PD, which affects almost 2% of the population above the age of 65 years, is the second most commonly occurring progressive neurodegenerative disorder after Alzheimer disease. Today, the lengthening lifespan and aging population has transformed neurodegenerative diseases into an economic and societal concern.6 Mutations in the parkin coding gene are the predominant cause of monogenic forms of recessive PD with a frequency that varies across studies depending on the population, number of familial cases, age at onset, and consanguinity, among other factors.11,12 The study of these mutations is therefore of upmost importance for understanding the pathogenesis of this disease.

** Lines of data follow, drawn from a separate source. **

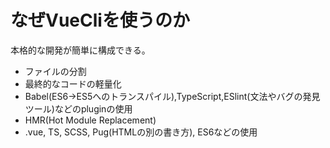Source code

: # なぜVueCliを使うのか
本格的な開発が簡単に構成できる。

* ファイルの分割
* 最終的なコードの軽量化
* Babel(ES6->ES5へのトランスパイル),TypeScript,ESlint(文法やバグの発見ツール)などのpluginの使用
* HMR(Hot Module Replacement)
* .vue, TS, SCSS, Pug(HTMLの別の書き方), ES6などの使用
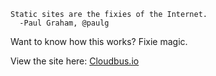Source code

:     Static sites are the fixies of the Internet.
      -Paul Graham, @paulg

Want to know how this works?  Fixie magic.

View the site here: [Cloudbus.io](http://cloudbus.io)
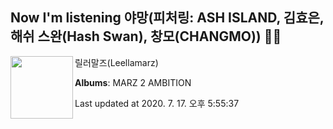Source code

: ## Now I'm listening 야망(피처링: ASH ISLAND, 김효은, 해쉬 스완(Hash Swan), 창모(CHANGMO)) 🎵🎵

[<img align="left" width="100" src="https://lh3.googleusercontent.com/gkQFVvjJGBrAk2EIgVpzixFW8hM2l-o8-0m-q_as2Hb3J64nXwQ1mc7TF-hRY6iFAcVEPFRxE_F3ppRXyA">](https://music.youtube.com/channel/UCoV8L_tyJqZoRh51f-2ylhQ)

릴러말즈(Leellamarz)

**Albums**: MARZ 2 AMBITION

Last updated at 2020. 7. 17. 오후 5:55:37
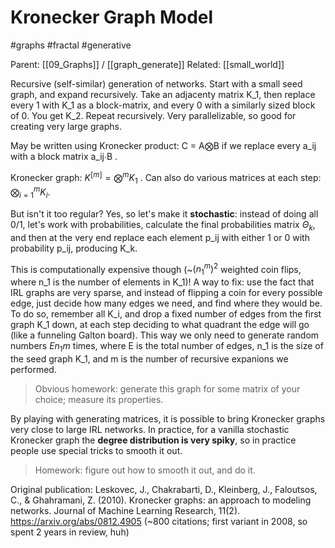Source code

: # Kronecker Graph Model

#graphs #fractal #generative

Parent: [[09_Graphs]] / [[graph_generate]]
Related: [[small_world]]

Recursive (self-similar) generation of networks. Start with a small seed graph, and expand recursively. Take an adjacenty matrix K_1, then replace every 1 with K_1 as a block-matrix, and every 0 with a similarly sized block of 0. You get K_2. Repeat recursively. Very parallelizable, so good for creating very large graphs.

May be written using Kronecker product: C = A⨂B if we replace every a_ij with a block matrix a_ij∙B .

Kronecker graph: $\displaystyle K^{[m]} = \bigotimes^m K_1$ . Can also do various matrices at each step: $\displaystyle \bigotimes^m_{i=1} K_i$.

But isn't it too regular? Yes, so let's make it **stochastic**: instead of doing all 0/1, let's work with probabilities, calculate the final probabilities matrix $Θ_k$, and then at the very end replace each element p_ij with either 1 or 0 with probability p_ij, producing K_k. 

This is computationally expensive though (~$(n_1^m)^2$ weighted coin flips, where n_1 is the number of elements in K_1)! A way to fix: use the fact that IRL graphs are very sparse, and instead of flipping a coin for every possible edge, just decide how many edges we need, and find where  they would be. To do so, remember all K_i, and drop a fixed number of edges from the first graph K_1 down, at each step deciding to what quadrant the edge will go (like a funneling Galton board). This way we only need to generate random numbers $En_1 m$ times, where E is the total number of edges, n_1 is the size of the seed graph K_1, and m is the number of recursive expanions we performed.

> Obvious homework: generate this graph for some matrix of your choice; measure its properties.

By playing with generating matrices, it is possible to bring Kronecker graphs very close to large IRL networks. In practice, for a vanilla stochastic Kronecker graph the **degree distribution is very spiky**, so in practice people use special tricks to smooth it out.

> Homework: figure out how to smooth it out, and do it.

Original publication: Leskovec, J., Chakrabarti, D., Kleinberg, J., Faloutsos, C., & Ghahramani, Z. (2010). Kronecker graphs: an approach to modeling networks. Journal of Machine Learning Research, 11(2).
https://arxiv.org/abs/0812.4905
(~800 citations; first variant in 2008, so spent 2 years in review, huh)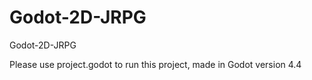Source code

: # Godot-2D-JRPG
Godot-2D-JRPG


Please use project.godot to run this project, made in Godot version 4.4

Our PARK2-positive cohort showed a mean age at onset of 30 years (range, 12–55 years). This mutational study of the parkin coding gene revealed that 16.4% of these patients present with 2 mutations, thus confirming the PD clinical diagnosis. This is particularly interesting because we found several cases with parkin mutations with onset at more than 40 years of age. Also, the mean age at onset for patients in this study is lower than that reported previously (mean age 36 years) in a study considering only familial cases and with at least one of the patients with onset before the age of 54 years.13 These findings show the importance of screening PARK2 for mutations in patients with a family history of PD with later disease onset.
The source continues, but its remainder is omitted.